Data records
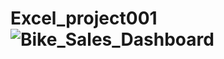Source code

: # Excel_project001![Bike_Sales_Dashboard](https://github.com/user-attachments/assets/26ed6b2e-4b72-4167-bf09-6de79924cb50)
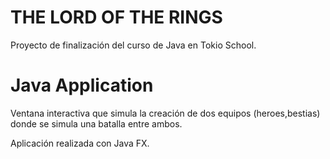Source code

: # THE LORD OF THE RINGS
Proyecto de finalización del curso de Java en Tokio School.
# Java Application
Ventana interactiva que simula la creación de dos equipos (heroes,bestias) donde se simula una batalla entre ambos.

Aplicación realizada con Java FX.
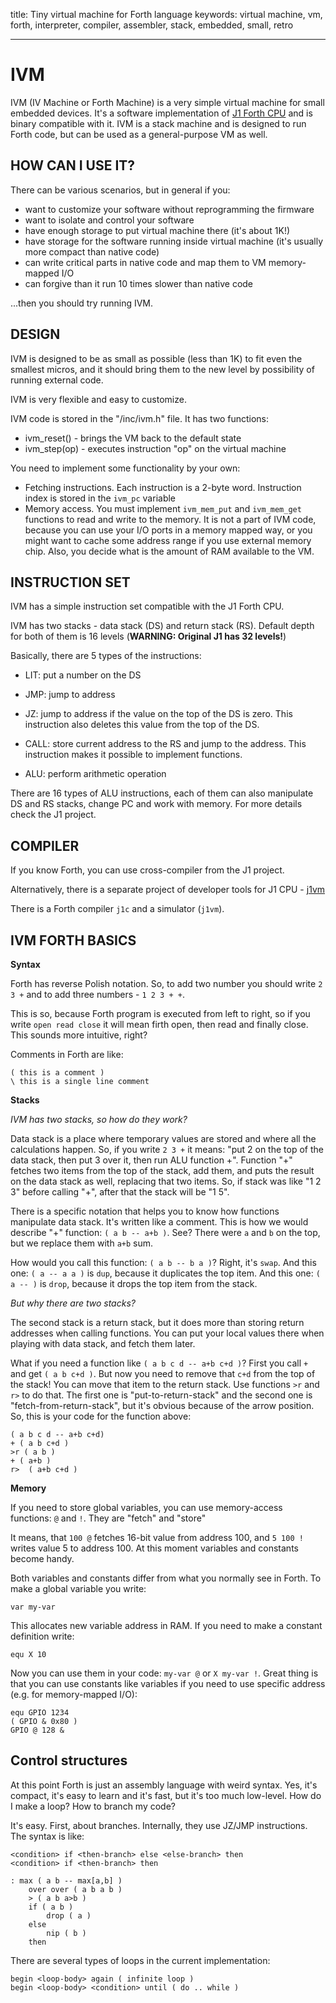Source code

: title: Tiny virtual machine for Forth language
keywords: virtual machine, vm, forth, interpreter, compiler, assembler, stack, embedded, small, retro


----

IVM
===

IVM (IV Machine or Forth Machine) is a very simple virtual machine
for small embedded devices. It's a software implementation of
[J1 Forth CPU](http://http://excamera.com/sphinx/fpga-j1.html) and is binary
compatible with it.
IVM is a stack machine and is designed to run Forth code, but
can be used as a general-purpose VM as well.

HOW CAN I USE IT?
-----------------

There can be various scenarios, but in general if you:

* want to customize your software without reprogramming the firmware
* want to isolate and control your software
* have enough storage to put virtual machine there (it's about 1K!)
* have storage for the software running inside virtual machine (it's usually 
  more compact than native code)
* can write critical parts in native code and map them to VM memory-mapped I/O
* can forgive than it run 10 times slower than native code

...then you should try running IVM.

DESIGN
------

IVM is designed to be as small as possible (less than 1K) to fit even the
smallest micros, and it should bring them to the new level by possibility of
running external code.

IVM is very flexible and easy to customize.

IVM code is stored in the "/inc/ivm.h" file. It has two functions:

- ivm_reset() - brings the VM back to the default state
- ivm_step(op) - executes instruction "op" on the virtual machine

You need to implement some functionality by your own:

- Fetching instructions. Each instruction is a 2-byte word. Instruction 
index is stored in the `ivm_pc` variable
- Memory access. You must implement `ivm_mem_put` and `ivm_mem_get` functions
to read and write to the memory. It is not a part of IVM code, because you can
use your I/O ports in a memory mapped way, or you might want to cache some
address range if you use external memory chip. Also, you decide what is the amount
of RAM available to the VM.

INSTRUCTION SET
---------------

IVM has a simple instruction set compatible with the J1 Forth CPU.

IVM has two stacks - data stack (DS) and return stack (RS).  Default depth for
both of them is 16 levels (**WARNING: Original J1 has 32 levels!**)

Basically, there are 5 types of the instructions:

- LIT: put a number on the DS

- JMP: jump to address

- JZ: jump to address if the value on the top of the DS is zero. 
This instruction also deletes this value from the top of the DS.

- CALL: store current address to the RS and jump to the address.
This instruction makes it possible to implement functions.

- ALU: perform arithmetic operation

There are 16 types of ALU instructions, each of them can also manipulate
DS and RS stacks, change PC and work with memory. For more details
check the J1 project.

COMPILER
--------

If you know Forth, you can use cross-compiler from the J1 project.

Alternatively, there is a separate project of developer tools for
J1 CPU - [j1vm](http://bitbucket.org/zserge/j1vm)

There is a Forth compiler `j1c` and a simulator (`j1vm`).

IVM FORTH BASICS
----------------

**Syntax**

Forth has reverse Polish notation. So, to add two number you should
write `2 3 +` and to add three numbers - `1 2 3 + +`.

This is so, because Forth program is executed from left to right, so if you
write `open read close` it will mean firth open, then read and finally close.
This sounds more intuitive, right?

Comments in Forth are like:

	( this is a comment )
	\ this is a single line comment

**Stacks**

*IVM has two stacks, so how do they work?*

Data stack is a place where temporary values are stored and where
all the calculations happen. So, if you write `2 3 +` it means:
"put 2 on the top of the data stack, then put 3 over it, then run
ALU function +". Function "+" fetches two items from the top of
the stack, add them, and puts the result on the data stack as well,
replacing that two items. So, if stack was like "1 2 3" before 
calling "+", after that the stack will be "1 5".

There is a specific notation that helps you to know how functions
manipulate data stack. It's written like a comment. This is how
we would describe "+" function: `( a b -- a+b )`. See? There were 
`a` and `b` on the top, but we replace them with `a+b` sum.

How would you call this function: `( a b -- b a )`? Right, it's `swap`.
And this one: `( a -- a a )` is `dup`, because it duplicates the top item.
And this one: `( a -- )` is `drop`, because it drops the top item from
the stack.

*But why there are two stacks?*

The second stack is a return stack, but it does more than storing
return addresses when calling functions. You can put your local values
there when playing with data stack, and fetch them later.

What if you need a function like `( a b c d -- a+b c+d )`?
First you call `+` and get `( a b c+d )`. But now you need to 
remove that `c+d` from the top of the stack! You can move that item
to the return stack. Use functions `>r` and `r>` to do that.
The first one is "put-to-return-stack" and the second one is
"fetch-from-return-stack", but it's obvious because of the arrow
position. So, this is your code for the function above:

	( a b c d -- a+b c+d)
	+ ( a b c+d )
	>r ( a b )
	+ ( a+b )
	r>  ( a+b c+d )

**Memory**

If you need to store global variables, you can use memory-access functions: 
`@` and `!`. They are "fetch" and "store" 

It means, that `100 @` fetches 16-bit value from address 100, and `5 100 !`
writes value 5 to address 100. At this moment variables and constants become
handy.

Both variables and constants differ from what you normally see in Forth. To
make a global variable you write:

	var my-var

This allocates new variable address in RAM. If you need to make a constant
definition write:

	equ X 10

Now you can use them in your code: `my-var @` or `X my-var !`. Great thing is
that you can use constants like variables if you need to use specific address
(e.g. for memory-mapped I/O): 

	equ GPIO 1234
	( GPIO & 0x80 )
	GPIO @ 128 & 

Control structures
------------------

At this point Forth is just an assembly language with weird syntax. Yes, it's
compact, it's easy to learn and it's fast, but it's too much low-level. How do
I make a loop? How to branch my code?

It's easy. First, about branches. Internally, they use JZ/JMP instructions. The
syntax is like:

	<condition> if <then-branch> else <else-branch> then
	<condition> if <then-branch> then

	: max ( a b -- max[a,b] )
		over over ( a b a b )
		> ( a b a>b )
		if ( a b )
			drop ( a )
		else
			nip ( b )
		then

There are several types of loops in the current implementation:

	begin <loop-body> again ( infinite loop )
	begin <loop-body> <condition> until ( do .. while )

_ABOUT THIS EXERCISE_
Set down the records above exactly as written, beginning with the first line and ending with the line that contains "# Java Application", and do not include pictures.

_COMPLETED EXERCISE_
Source code

: # Excel_project001![Bike_Sales_Dashboard](https://github.com/user-attachments/assets/26ed6b2e-4b72-4167-bf09-6de79924cb50)
Source code

: # THE LORD OF THE RINGS
Proyecto de finalización del curso de Java en Tokio School.
# Java Application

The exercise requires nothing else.